Saturday, August 7, 2010

88 Minutes. F

I'm not sure what's more hilarious, the fact that 88 Minutes is such a monstrosity, or that director Jon Avnet had two awful films starring Al Pacino released in the same year. I'm not sure why Avnet was allowed to helm two Pacino vehicles in such a close amount of time. My only guess is that Pacino gets along with Avnet fairly well and also feels that he's done enough good work to finally make some pure paycheck entertainment. But if not for the star power in Righteous Kill and especially 88 Minutes, these flicks would have disappeared into obscurity following a brief stiny in the discount bins at Walmart. And I mean that more with 88 Minutes, easily the worst of the two. It's never good when a movie gets more absurd by the scene. There's a lot of details in the plot concerning a man on death row and a copy-cat killer, but the title lets you know the main problem forensic psychiatrist Jack Gramm (Pacino) faces is that he gets a phone call saying he only has 88 minutes to live. The major problem the movie makes then is that instead of becoming an all-out race-against-time thriller, it tries to mix that strategy with a dead serious attitude that comes across as completely artificial. While discussing the movie, Avnet states that the guts of the story is Pacino's character and his personal troubles. I laughed when I heard that on the DVD special feature, not because the movie fails in trying to get this point across, but because Avnet had the nerve to deliver such a statement with so much sincerity.
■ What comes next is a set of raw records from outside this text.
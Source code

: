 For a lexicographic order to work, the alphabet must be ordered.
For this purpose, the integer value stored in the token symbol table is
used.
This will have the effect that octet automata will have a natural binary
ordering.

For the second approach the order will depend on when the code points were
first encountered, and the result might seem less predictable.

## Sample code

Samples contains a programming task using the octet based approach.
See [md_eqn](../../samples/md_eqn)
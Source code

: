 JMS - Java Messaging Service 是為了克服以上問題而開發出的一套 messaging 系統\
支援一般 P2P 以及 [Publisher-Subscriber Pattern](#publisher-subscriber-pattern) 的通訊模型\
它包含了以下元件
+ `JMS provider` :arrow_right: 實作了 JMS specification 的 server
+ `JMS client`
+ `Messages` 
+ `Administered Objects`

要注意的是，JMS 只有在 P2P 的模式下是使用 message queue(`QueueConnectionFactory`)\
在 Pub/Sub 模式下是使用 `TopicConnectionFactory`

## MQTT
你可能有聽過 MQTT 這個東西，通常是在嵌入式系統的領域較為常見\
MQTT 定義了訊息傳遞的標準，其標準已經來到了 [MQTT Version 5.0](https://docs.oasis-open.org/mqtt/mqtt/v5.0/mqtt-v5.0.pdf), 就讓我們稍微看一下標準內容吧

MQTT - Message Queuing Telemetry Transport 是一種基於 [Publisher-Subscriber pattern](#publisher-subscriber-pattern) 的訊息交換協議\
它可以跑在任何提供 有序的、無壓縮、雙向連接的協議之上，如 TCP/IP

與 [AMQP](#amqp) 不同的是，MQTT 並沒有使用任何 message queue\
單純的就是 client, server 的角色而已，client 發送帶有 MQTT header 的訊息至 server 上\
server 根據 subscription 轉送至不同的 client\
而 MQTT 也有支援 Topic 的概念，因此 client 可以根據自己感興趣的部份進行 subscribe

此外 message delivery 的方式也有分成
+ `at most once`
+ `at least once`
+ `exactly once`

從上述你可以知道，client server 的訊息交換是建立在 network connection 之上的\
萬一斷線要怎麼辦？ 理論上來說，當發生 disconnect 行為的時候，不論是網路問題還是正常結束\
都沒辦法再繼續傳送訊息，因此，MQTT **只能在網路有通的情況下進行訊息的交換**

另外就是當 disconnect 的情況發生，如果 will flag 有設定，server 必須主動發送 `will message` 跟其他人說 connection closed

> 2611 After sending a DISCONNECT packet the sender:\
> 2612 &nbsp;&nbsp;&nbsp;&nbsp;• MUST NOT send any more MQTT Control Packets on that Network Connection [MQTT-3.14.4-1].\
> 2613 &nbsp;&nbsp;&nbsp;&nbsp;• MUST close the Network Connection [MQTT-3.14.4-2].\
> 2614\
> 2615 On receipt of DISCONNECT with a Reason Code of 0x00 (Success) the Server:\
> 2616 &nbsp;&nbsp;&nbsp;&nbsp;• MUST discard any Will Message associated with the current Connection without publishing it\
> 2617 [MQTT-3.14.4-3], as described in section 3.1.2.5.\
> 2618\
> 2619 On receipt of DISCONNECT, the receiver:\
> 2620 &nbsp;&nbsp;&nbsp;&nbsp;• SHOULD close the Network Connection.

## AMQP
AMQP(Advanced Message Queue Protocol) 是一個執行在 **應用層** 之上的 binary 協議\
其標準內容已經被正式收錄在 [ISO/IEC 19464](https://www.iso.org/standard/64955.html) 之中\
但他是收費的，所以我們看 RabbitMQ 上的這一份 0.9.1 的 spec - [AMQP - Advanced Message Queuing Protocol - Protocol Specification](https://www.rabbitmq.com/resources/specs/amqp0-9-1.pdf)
Because the truth is, you can't talk about the film without snickering and breaking a smile. 88 Minutes does pull off a pretty remarkable feat by getting absolutely everything wrong. The story, the acting, the dialogue, the artifice, the copious red herrings, and that ridiculous ending were all derisible. Pacino is one of the great actors, but here he's more concerned with looking and sounding goofy than trying to give a good performance. And the rest of the cast, consisting mostly of Gramm's students, seemed like amateurs in an acting class instead of a psychiatry class. And this movie gets everything wrong. When the student says he's checking the Mariners score, we get a shot of his phone. We see the Mariners are playing at home, but it's only ten thirty in the morning, right? Baseball games never start before noon.